-- Work instruction --
Go through the data below. Pull out every line that has the word "button".

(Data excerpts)
※ ※ ※

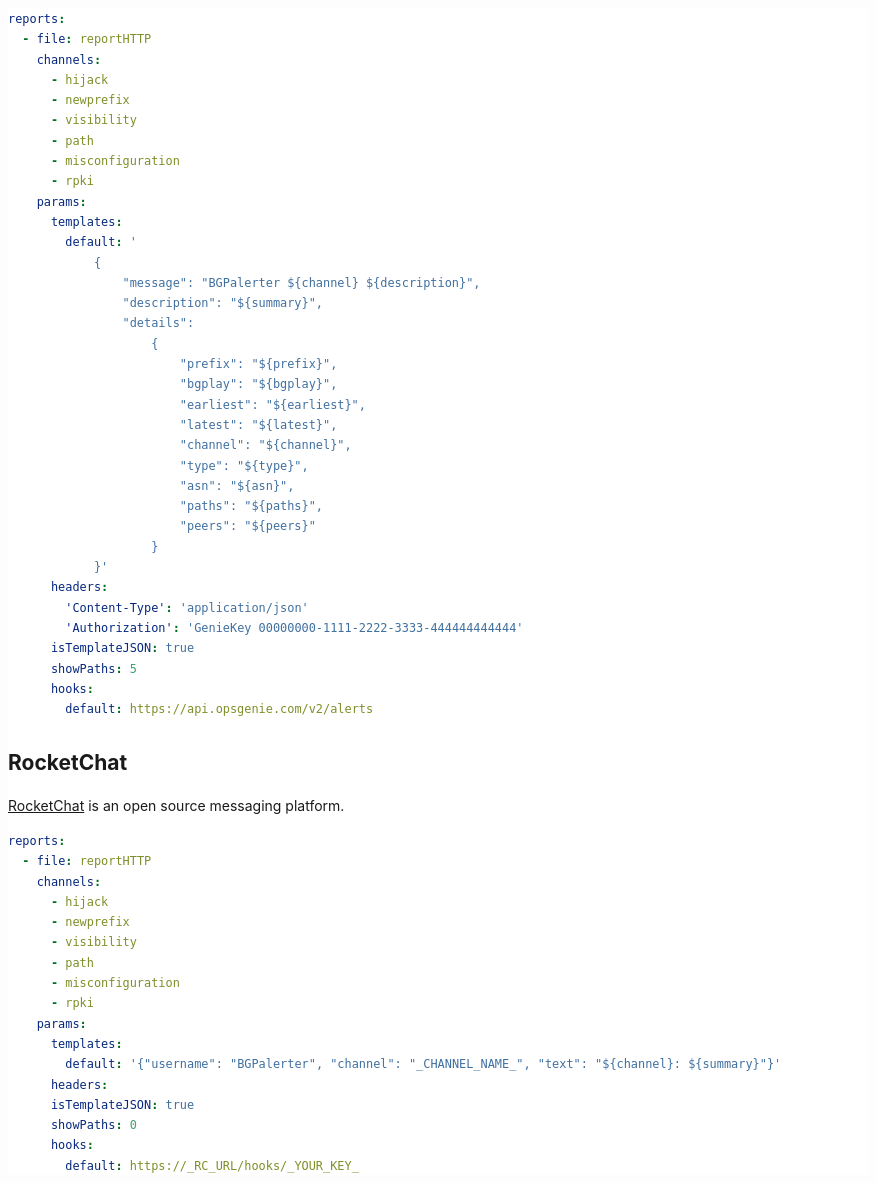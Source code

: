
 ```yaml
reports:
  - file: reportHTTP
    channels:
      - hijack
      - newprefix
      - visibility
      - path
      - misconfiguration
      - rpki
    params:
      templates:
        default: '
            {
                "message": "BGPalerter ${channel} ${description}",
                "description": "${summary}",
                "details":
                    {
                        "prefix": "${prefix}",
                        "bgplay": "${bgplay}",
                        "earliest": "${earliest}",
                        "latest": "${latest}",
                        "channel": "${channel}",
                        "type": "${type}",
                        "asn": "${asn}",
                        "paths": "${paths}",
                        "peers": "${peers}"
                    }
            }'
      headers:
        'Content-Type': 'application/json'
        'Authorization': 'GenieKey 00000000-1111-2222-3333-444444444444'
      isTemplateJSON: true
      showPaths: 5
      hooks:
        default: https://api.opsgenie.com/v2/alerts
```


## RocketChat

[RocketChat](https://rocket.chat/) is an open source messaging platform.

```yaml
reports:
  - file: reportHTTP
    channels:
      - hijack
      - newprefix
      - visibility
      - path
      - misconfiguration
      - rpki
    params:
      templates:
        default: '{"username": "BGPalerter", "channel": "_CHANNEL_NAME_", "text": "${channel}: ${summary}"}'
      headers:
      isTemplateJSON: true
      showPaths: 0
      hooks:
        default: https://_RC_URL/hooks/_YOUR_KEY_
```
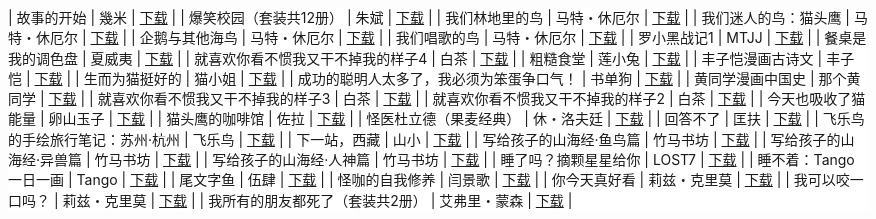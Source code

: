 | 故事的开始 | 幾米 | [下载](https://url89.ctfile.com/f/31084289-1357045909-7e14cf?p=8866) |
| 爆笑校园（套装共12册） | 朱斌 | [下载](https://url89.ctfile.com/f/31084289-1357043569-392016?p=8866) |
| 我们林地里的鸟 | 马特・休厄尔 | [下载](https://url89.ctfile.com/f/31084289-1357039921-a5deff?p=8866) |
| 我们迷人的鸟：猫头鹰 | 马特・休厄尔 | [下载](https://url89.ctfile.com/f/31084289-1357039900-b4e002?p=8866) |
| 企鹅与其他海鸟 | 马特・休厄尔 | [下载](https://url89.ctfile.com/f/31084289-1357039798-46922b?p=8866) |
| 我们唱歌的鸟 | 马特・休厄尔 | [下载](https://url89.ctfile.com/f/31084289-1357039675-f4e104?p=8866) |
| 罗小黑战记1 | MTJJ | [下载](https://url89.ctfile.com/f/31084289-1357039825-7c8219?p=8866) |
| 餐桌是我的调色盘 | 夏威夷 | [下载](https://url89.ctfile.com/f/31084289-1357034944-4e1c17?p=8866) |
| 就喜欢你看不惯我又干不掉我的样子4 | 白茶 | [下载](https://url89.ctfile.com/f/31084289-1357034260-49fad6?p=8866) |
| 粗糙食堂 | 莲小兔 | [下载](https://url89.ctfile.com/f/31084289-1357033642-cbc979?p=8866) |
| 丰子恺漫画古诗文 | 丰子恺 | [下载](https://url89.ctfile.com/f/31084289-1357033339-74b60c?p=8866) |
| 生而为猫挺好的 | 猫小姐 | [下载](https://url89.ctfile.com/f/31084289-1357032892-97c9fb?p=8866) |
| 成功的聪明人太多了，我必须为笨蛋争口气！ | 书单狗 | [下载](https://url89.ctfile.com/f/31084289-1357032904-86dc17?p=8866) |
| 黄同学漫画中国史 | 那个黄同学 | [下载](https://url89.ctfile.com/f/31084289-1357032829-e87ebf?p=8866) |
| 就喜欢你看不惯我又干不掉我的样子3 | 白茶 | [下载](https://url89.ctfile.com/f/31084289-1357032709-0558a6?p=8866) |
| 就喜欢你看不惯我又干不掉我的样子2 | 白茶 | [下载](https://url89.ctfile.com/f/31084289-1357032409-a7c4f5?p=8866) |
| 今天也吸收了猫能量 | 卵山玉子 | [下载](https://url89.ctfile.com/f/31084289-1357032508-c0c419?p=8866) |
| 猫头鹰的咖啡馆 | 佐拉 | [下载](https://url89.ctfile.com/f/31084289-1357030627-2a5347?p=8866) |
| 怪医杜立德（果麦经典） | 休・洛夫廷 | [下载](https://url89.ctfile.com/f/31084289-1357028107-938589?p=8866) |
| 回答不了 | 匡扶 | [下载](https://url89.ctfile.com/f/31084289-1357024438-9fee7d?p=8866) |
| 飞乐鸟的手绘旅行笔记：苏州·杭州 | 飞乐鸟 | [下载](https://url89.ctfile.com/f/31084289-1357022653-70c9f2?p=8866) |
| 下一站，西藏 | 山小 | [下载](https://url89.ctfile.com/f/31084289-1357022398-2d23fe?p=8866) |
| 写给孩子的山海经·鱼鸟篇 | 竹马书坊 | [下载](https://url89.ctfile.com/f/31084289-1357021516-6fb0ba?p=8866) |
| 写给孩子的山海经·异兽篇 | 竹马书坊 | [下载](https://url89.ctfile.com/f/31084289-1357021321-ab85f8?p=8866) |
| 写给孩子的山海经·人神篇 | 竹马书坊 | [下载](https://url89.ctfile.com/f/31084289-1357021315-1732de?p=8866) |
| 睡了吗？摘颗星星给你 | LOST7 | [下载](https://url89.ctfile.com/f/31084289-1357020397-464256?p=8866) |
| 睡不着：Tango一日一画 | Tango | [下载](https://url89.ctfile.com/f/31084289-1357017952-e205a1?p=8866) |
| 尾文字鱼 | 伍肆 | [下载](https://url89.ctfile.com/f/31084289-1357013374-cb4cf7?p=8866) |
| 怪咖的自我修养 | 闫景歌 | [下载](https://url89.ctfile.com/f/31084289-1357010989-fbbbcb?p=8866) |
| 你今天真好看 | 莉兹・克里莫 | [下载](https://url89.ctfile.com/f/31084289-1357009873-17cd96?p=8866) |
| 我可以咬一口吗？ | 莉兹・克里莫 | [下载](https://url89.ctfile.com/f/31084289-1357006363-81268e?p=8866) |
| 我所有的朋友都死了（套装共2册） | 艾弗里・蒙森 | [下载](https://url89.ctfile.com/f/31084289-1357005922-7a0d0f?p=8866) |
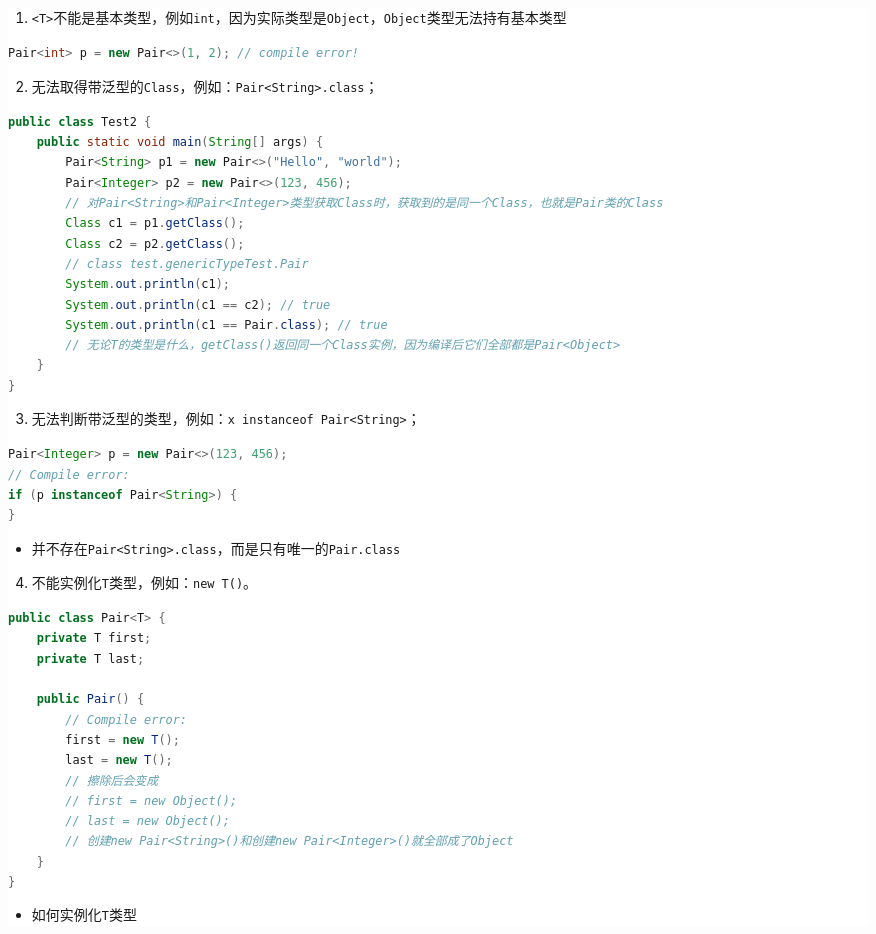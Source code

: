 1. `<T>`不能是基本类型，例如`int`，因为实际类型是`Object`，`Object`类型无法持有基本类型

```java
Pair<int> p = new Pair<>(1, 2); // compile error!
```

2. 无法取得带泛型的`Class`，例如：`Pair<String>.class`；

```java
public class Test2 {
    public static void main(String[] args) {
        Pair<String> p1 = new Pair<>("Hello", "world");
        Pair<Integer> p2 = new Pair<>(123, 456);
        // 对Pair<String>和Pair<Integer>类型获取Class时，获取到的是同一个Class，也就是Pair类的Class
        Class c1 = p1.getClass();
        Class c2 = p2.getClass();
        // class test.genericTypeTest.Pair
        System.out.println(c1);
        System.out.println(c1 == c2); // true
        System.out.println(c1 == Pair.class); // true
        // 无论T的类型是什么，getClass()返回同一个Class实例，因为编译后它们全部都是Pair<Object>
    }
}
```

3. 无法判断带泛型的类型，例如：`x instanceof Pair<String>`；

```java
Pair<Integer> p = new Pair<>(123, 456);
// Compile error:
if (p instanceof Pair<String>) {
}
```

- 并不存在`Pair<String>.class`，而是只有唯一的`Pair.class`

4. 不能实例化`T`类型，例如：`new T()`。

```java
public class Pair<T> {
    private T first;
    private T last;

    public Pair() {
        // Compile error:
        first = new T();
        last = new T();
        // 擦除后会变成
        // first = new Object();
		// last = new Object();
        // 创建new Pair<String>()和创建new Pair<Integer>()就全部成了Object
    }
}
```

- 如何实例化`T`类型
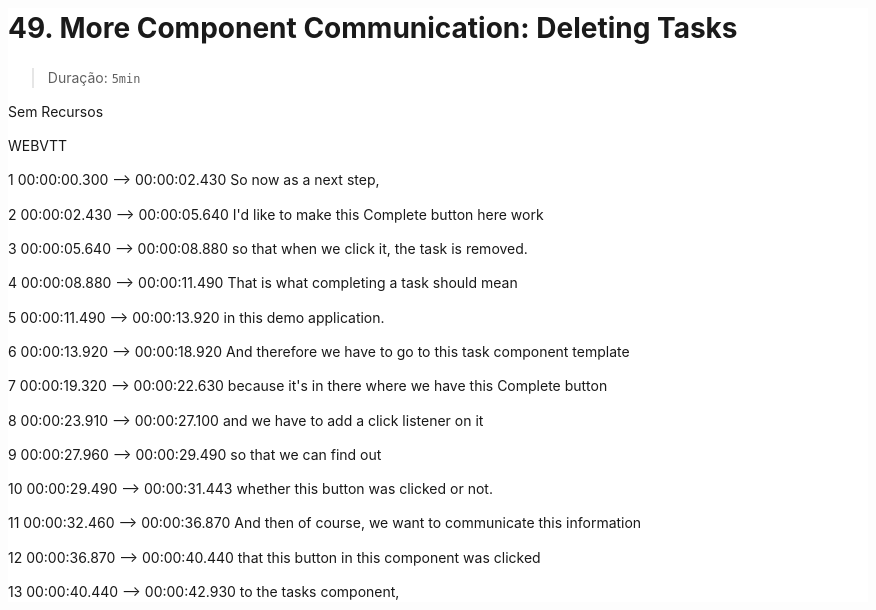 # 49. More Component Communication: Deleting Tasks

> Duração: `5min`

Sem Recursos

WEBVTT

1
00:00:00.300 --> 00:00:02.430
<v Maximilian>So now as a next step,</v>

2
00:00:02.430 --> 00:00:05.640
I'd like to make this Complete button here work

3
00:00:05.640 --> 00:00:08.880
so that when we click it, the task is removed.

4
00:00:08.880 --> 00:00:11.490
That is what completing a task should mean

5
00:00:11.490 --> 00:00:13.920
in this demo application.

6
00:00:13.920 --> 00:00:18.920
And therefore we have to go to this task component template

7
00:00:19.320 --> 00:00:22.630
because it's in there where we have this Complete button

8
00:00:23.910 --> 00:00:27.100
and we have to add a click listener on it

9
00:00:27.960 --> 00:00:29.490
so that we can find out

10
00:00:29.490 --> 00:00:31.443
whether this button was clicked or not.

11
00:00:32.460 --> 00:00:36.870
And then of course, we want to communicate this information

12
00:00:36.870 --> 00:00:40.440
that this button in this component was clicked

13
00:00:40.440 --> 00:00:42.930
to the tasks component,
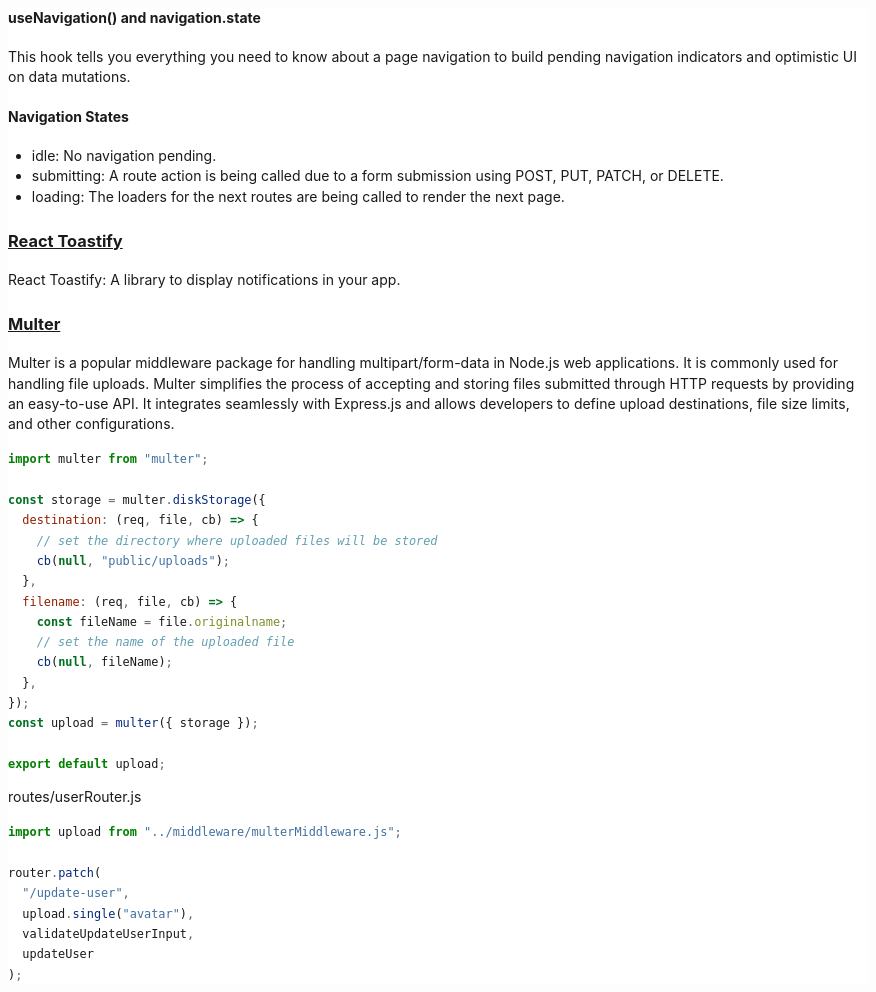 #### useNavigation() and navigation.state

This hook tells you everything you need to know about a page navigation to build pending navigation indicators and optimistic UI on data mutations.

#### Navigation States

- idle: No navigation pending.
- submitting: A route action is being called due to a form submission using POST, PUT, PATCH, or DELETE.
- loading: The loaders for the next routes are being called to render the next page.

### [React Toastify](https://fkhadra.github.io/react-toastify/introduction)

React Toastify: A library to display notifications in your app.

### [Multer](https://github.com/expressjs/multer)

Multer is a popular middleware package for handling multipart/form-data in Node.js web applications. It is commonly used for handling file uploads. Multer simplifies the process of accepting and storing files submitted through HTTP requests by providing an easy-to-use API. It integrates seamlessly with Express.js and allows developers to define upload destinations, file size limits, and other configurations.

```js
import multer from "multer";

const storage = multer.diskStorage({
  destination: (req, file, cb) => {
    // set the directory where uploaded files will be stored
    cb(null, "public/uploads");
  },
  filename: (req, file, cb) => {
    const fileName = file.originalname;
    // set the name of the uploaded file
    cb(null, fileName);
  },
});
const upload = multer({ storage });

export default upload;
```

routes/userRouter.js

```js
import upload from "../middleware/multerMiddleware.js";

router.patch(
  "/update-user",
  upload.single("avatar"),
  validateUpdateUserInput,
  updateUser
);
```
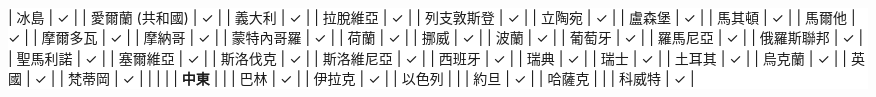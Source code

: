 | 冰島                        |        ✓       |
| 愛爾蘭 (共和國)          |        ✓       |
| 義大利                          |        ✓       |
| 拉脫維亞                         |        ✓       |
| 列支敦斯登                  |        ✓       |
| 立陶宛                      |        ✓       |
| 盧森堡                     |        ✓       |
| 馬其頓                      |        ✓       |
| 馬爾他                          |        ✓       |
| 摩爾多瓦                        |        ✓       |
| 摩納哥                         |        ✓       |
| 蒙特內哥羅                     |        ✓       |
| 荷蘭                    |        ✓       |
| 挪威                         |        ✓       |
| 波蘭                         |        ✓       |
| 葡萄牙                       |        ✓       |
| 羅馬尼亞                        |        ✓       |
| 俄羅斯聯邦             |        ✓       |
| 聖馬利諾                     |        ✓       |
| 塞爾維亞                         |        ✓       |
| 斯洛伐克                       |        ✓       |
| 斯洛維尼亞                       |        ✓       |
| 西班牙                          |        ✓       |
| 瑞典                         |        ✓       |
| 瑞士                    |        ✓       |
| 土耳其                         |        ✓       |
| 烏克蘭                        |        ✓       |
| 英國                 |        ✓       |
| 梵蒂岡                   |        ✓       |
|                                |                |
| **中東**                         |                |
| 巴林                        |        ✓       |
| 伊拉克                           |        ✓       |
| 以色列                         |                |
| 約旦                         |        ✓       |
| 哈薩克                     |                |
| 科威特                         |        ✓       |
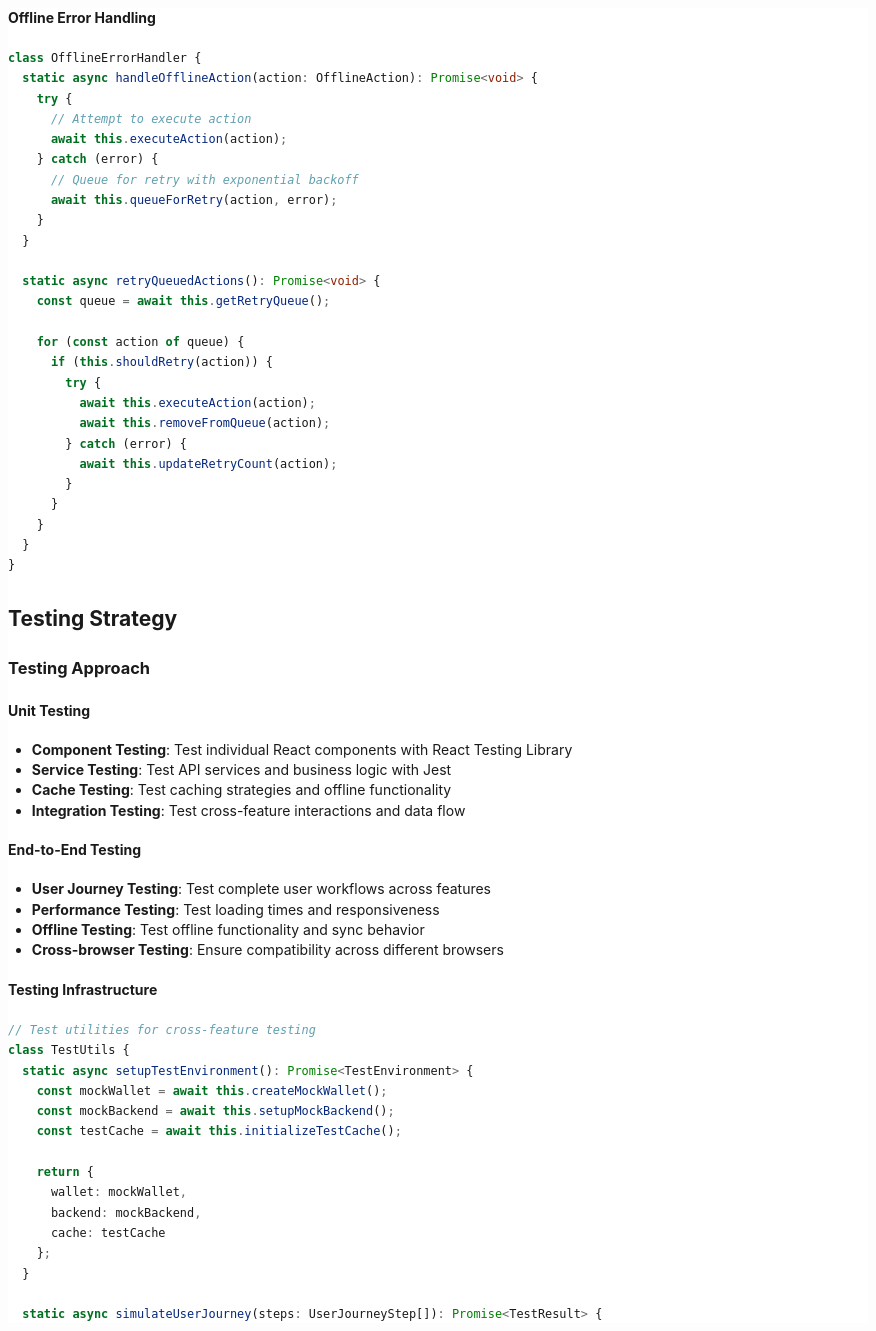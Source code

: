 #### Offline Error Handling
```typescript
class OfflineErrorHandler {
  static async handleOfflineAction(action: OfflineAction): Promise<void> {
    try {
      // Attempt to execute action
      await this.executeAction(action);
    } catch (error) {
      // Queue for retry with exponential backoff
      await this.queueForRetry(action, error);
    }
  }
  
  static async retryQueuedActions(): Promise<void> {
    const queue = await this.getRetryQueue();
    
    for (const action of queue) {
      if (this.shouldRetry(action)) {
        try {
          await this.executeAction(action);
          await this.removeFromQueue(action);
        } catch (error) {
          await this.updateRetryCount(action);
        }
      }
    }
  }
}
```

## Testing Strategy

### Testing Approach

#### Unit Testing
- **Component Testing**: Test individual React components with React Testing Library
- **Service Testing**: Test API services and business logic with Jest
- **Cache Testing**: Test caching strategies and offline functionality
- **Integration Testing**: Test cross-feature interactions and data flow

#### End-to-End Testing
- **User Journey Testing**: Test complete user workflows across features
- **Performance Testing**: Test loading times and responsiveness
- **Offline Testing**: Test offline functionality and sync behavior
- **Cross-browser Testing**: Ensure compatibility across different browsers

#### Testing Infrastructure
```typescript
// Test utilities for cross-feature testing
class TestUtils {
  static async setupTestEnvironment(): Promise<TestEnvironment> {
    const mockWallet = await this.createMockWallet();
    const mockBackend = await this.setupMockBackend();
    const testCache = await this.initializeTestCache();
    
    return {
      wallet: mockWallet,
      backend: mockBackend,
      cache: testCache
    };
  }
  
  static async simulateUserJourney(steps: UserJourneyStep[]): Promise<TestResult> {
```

※ ※ ※

-- Expected output --
I'd like to make this Complete button here work
because it's in there where we have this Complete button
whether this button was clicked or not.
that this button in this component was clicked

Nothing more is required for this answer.